Now, nearly 70 years later, Williams returns to his jazz roots with an independently produced recording that contemporizes the brassy sounds of his big band heroes. Fifteen laborious months in the making, Aurora features eight Williams originals recorded at legendary Capitol Records Studios—the same facility were Frank Sinatra and other swing-era greats laid down their classic hits. Produced by legendary engineer Al Schmitt (Frank Sinatra, Henry Mancini, Sam Cooke), Aurora is the anxiously anticipated follow-up to Williams’s 1974 Grammy-winning solo album, Threshold.
“I wanted to do something that was certainly part of the big band tradition, but I wanted to try and put my own stamp on it,” Williams says of his new album. “So I enlarged the band. Instead of the usual eight brass, five reeds and rhythm, I added four French horns and three percussionists. It gives the band a little different sound. It’s very powerful. There are more things that you can hear in terms of the different colors of sounds as the album progresses.”

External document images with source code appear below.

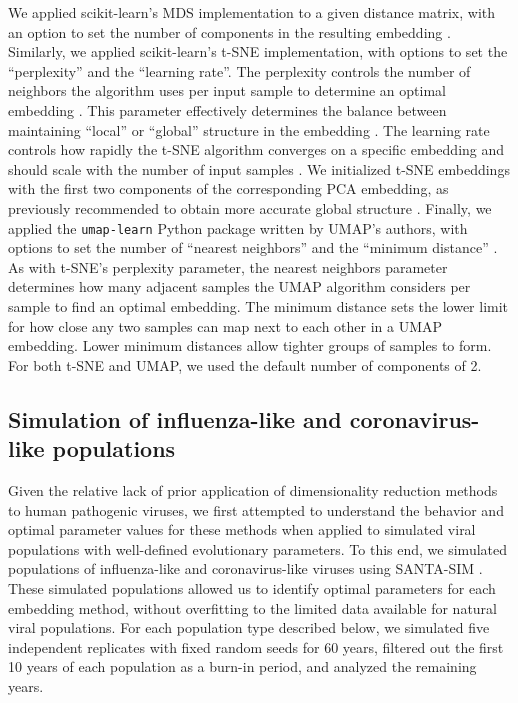 \documentclass[webpdf,contemporary,large,single]{oup-authoring-template}%
\theoremstyle{thmstyleone}%
\theoremstyle{thmstyletwo}%
\theoremstyle{thmstylethree}%
\begin{document}
We applied scikit-learn's MDS implementation to a given distance matrix, with an option to set the number of components in the resulting embedding \citep{Pedregosa2011}.
Similarly, we applied scikit-learn's t-SNE implementation, with options to set the ``perplexity'' and the ``learning rate''.
The perplexity controls the number of neighbors the algorithm uses per input sample to determine an optimal embedding \citep{maaten2008visualizing}.
This parameter effectively determines the balance between maintaining ``local'' or ``global'' structure in the embedding \citep{kobak_2019}.
The learning rate controls how rapidly the t-SNE algorithm converges on a specific embedding \citep{Jacobs1988,maaten2008visualizing} and should scale with the number of input samples \citep{Belkina2019}.
We initialized t-SNE embeddings with the first two components of the corresponding PCA embedding, as previously recommended to obtain more accurate global structure \citep{kobak_2019,kobak_2021}.
Finally, we applied the \texttt{umap-learn} Python package written by UMAP's authors, with options to set the number of ``nearest neighbors'' and the ``minimum distance'' \citep{lel2018umap}.
As with t-SNE's perplexity parameter, the nearest neighbors parameter determines how many adjacent samples the UMAP algorithm considers per sample to find an optimal embedding.
The minimum distance sets the lower limit for how close any two samples can map next to each other in a UMAP embedding.
Lower minimum distances allow tighter groups of samples to form.
For both t-SNE and UMAP, we used the default number of components of 2.

\subsection{Simulation of influenza-like and coronavirus-like populations}

Given the relative lack of prior application of dimensionality reduction methods to human pathogenic viruses, we first attempted to understand the behavior and optimal parameter values for these methods when applied to simulated viral populations with well-defined evolutionary parameters.
To this end, we simulated populations of influenza-like and coronavirus-like viruses using SANTA-SIM \citep{Jariani2019}.
These simulated populations allowed us to identify optimal parameters for each embedding method, without overfitting to the limited data available for natural viral populations.
For each population type described below, we simulated five independent replicates with fixed random seeds for 60 years, filtered out the first 10 years of each population as a burn-in period, and analyzed the remaining years.
\end{document}
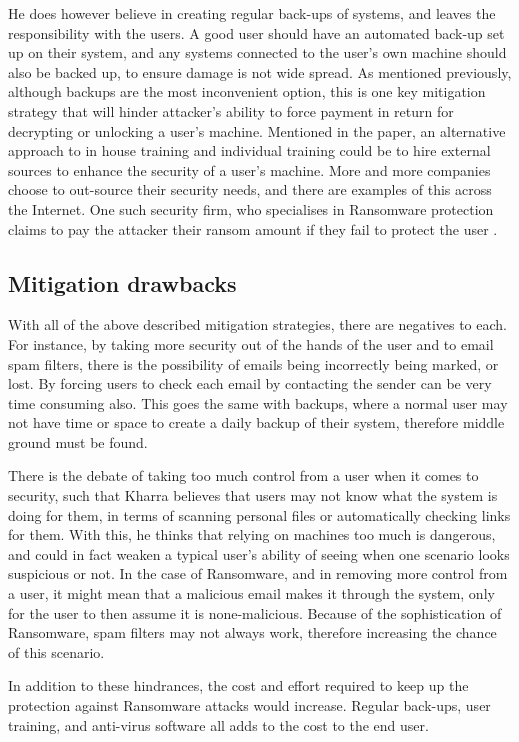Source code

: \documentclass[journal,comsoc]{IEEEtran}
\begin{document}
He does however believe in creating regular back-ups of systems, and leaves the responsibility with the users. A good user should have an automated back-up set up on their system, and any systems connected to the user's own machine should also be backed up, to ensure damage is not wide spread. As mentioned previously, although backups are the most inconvenient option, this is one key mitigation strategy that will hinder attacker's ability to force payment in return for decrypting or unlocking a user's machine.
Mentioned in the paper, an alternative approach to in house training and individual training could be to hire external sources to enhance the security of a user's machine. More and more companies choose to out-source their security needs, and there are examples of this across the Internet. One such security firm, who specialises in Ransomware protection claims to pay the attacker their ransom amount if they fail to protect the user \cite{ransom}.

\subsection{Mitigation drawbacks}
With all of the above described mitigation strategies, there are negatives to each. For instance, by taking more security out of the hands of the user and to email spam filters, there is the possibility of emails being incorrectly being marked, or lost. By forcing users to check each email by contacting the sender can be very time consuming also. This goes the same with backups, where a normal user may not have time or space to create a daily backup of their system, therefore middle ground must be found. \par
There is the debate of taking too much control from a user when it comes to security, such that Kharra believes that users may not know what the system is doing for them, in terms of scanning personal files or automatically checking links for them. With this, he thinks that relying on machines too much is dangerous, and could in fact weaken a typical user’s ability of seeing when one scenario looks suspicious or not. In the case of Ransomware, and in removing more control from a user, it might mean that a malicious email makes it through the system, only for the user to then assume it is none-malicious. Because of the sophistication of Ransomware, spam filters may not always work, therefore increasing the chance of this scenario. \par
In addition to these hindrances, the cost and effort required to keep up the protection against Ransomware attacks would increase. Regular back-ups, user training, and anti-virus software all adds to the cost to the end user.
\end{document}
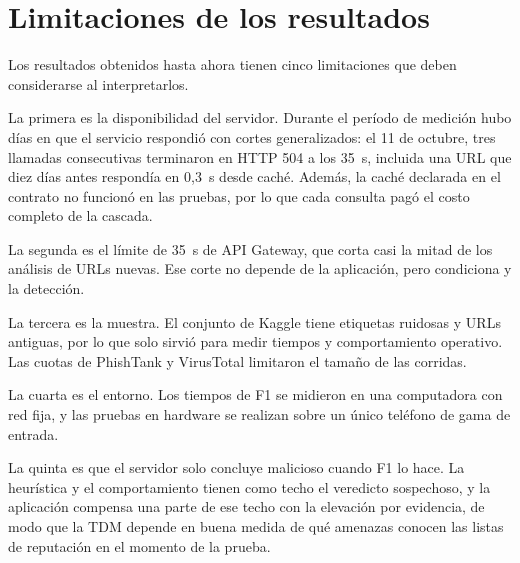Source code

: 
\section{Limitaciones de los resultados}

Los resultados obtenidos hasta ahora tienen cinco limitaciones que deben considerarse al interpretarlos.

La primera es la disponibilidad del servidor. Durante el período de medición hubo días en que el servicio respondió con cortes generalizados: el 11 de octubre, tres llamadas consecutivas terminaron en HTTP 504 a los 35~s, incluida una URL que diez días antes respondía en 0,3~s desde caché. Además, la caché declarada en el contrato no funcionó en las pruebas, por lo que cada consulta pagó el costo completo de la cascada.

La segunda es el límite de 35~s de API Gateway, que corta casi la mitad de los análisis de URLs nuevas. Ese corte no depende de la aplicación, pero condiciona \ttotal{} y la detección.

La tercera es la muestra. El conjunto de Kaggle tiene etiquetas ruidosas y URLs antiguas, por lo que solo sirvió para medir tiempos y comportamiento operativo. Las cuotas de PhishTank y VirusTotal limitaron el tamaño de las corridas.

La cuarta es el entorno. Los tiempos de F1 se midieron en una computadora con red fija, y las pruebas en hardware se realizan sobre un único teléfono de gama de entrada.

La quinta es que el servidor solo concluye malicioso cuando F1 lo hace. La heurística y el comportamiento tienen como techo el veredicto sospechoso, y la aplicación compensa una parte de ese techo con la elevación por evidencia, de modo que la TDM depende en buena medida de qué amenazas conocen las listas de reputación en el momento de la prueba.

For Williams, Aurora marks the most recent twist in a distinguished career. A renowned Hollywood composer and arranger, he has written scores and themes for a variety of feature films and classic television series including The Streets of San Francisco, The Mary Tyler Moore Show and Columbo, along the way capturing Grammy, Emmy and Cable Ace awards. But even as he was cementing his scoring and soundtrack credentials, Williams’ affection for swing music never wavered.

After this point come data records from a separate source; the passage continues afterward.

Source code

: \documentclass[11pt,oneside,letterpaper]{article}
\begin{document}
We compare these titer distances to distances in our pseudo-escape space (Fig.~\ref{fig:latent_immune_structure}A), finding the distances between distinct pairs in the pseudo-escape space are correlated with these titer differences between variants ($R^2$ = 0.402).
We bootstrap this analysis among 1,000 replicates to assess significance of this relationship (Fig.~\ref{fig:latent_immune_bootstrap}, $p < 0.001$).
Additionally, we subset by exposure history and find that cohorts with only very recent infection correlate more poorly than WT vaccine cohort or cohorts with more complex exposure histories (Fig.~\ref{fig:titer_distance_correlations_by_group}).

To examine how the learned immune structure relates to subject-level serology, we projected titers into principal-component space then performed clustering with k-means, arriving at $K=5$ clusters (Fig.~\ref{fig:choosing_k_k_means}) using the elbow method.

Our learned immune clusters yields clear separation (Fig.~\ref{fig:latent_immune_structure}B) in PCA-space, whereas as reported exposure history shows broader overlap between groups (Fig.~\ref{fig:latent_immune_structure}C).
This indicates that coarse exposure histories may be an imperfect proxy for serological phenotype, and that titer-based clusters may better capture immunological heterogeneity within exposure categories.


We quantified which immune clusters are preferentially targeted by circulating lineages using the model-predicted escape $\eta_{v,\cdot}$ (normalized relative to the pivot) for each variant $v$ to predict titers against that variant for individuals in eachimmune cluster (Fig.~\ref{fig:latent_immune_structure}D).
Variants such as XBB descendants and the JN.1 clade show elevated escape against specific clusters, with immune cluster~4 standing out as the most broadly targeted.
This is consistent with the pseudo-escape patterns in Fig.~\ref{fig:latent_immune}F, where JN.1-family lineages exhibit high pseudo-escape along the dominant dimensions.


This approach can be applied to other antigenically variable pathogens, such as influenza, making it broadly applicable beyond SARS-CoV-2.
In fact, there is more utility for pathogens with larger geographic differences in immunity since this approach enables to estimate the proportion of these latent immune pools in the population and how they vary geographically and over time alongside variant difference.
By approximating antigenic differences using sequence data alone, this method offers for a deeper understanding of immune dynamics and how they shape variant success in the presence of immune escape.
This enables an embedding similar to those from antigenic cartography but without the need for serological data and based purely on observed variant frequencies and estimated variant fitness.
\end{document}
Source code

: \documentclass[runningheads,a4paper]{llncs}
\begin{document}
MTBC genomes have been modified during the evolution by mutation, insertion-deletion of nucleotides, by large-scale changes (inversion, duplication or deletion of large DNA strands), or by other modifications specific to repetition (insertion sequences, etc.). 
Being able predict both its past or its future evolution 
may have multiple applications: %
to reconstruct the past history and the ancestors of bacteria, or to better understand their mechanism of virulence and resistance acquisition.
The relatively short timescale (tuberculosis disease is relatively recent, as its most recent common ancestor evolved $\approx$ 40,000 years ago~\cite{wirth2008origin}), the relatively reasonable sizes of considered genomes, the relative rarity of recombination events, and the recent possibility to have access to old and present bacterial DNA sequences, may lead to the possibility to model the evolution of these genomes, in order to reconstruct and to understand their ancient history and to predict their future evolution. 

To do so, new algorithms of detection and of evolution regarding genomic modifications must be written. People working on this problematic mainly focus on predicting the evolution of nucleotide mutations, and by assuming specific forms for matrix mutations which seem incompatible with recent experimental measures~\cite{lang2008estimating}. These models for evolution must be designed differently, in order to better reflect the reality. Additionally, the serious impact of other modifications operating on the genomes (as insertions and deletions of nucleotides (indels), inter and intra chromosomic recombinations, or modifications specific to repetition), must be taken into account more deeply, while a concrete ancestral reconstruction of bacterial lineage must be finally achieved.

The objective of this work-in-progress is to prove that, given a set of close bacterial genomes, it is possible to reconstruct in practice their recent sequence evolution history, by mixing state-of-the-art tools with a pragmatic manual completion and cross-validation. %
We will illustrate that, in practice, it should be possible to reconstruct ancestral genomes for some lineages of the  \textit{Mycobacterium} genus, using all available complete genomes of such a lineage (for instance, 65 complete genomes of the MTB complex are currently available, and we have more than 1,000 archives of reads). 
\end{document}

Aurora was produced through a partnership with ArtistShare, the innovative web upstart which allows independent musicians to fund their projects outside of the traditional recording industry model. Aurora was largely underwritten by philanthropist/filmmaker Sidney Kimmel.

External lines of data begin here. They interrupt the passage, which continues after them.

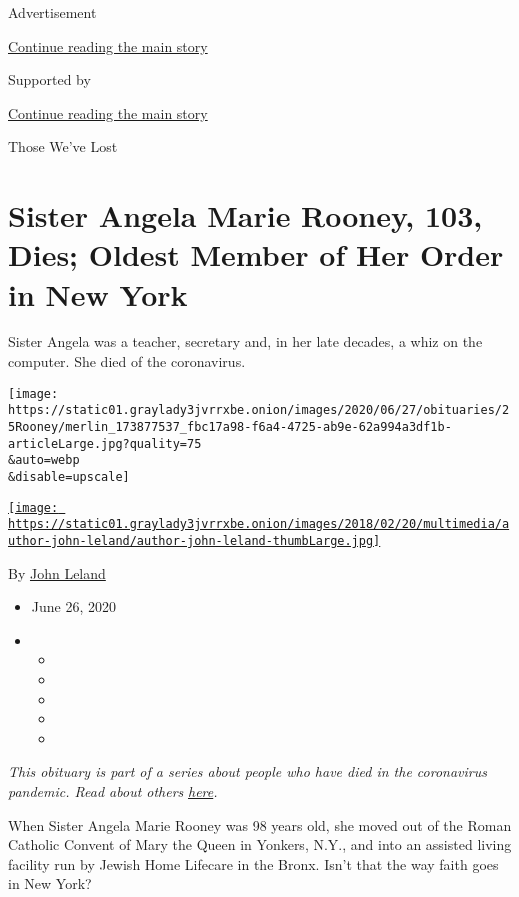 Advertisement

\protect\hyperlink{after-top}{Continue reading the main story}

Supported by

\protect\hyperlink{after-sponsor}{Continue reading the main story}

Those We've Lost

\hypertarget{sister-angela-marie-rooney-103-dies-oldest-member-of-her-order-in-new-york}{%
\section{Sister Angela Marie Rooney, 103, Dies; Oldest Member of Her
Order in New
York}\label{sister-angela-marie-rooney-103-dies-oldest-member-of-her-order-in-new-york}}

Sister Angela was a teacher, secretary and, in her late decades, a whiz
on the computer. She died of the coronavirus.

\texttt{[image: https://static01.graylady3jvrrxbe.onion/images/2020/06/27/obituaries/25Rooney/merlin\_173877537\_fbc17a98-f6a4-4725-ab9e-62a994a3df1b-articleLarge.jpg?quality=75\\\&auto=webp\\\&disable=upscale]}

\href{https://www.nytimes3xbfgragh.onion/by/john-leland}{\texttt{[image: https://static01.graylady3jvrrxbe.onion/images/2018/02/20/multimedia/author-john-leland/author-john-leland-thumbLarge.jpg]}}

By \href{https://www.nytimes3xbfgragh.onion/by/john-leland}{John Leland}

\begin{itemize}
\item
  June 26, 2020
\item
  \begin{itemize}
  \item
  \item
  \item
  \item
  \item
  \end{itemize}
\end{itemize}

\emph{This obituary is part of a series about people who have died in
the coronavirus pandemic. Read about others}
\href{https://www.nytimes3xbfgragh.onion/interactive/2020/obituaries/people-died-coronavirus-obituaries.html}{\emph{here}}\emph{.}

When Sister Angela Marie Rooney was 98 years old, she moved out of the
Roman Catholic Convent of Mary the Queen in Yonkers, N.Y., and into an
assisted living facility run by Jewish Home Lifecare in the Bronx. Isn't
that the way faith goes in New York?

Williams’ masterful composing and arranging notwithstanding, the new album’s authoritative sound is also attributable to the stellar performances of its all-star cast, which includes trumpeter Arturo Sandoval (Herbie Hancock, Frank Sinatra, Justin Timberlake), flutist Hubert Laws (Ella Fitzgerald, Sarah Vaughan, Stevie Wonder), saxophonist Tom Scott (Paul McCartney, Pink Floyd, Steely Dan) and drummer Peter Erskine (Weather Report, Diana Krall).
“It was heavy duty artillery,” Williams said with laugh, recalling the personnel and the recording sessions. “We just locked ourselves up at Capitol Studios for two days and took care of it.”